__WORK REQUEST__: With the first line as the start and the line containing "Test Case 2" as the end, write out every line of the records exactly.

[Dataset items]
═══

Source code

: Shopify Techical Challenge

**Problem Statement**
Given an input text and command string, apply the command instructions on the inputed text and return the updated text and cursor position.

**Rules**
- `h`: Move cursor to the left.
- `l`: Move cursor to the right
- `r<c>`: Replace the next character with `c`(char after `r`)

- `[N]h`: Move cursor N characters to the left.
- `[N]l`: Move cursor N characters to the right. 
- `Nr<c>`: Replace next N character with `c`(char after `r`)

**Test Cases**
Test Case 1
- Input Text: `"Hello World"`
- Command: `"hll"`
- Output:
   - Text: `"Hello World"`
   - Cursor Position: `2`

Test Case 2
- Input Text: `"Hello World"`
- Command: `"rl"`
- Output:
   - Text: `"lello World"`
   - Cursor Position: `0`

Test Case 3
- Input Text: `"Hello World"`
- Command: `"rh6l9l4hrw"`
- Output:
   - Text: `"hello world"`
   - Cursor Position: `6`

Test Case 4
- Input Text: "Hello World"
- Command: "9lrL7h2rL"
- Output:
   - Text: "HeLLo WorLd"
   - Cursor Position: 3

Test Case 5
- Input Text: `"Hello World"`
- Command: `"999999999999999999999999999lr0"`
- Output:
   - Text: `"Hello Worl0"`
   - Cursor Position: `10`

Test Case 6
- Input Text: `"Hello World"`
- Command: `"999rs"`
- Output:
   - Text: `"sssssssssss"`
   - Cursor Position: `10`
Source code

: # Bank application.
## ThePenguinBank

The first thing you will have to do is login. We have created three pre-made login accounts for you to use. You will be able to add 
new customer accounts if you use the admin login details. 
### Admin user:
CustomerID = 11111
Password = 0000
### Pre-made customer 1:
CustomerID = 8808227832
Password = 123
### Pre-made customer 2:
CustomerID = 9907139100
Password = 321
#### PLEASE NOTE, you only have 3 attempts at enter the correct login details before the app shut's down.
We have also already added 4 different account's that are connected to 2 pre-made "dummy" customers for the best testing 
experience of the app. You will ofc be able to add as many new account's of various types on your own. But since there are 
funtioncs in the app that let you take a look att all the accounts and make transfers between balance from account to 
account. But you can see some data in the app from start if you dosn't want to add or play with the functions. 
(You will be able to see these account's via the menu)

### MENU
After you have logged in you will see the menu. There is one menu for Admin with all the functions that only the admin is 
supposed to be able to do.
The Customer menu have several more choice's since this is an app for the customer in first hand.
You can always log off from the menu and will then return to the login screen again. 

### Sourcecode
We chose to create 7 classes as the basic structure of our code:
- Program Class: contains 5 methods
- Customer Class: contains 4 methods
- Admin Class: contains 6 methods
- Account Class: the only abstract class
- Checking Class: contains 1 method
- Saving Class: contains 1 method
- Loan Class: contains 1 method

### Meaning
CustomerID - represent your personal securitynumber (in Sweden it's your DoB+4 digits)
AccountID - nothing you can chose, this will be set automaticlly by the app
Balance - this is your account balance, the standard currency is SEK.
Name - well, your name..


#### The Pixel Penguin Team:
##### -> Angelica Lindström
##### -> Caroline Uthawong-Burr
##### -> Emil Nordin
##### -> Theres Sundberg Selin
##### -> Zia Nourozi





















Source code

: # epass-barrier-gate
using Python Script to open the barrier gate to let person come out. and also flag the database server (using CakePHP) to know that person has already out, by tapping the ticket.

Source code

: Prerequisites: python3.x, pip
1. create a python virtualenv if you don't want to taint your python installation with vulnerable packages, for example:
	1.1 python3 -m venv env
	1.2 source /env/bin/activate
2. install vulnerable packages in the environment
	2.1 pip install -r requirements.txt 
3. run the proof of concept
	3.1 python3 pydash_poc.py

═══

__COMPLETED TASK__:
Source code

: Shopify Techical Challenge

**Problem Statement**
Given an input text and command string, apply the command instructions on the inputed text and return the updated text and cursor position.

**Rules**
- `h`: Move cursor to the left.
- `l`: Move cursor to the right
- `r<c>`: Replace the next character with `c`(char after `r`)

- `[N]h`: Move cursor N characters to the left.
- `[N]l`: Move cursor N characters to the right. 
- `Nr<c>`: Replace next N character with `c`(char after `r`)

**Test Cases**
Test Case 1
- Input Text: `"Hello World"`
- Command: `"hll"`
- Output:
   - Text: `"Hello World"`
   - Cursor Position: `2`

Test Case 2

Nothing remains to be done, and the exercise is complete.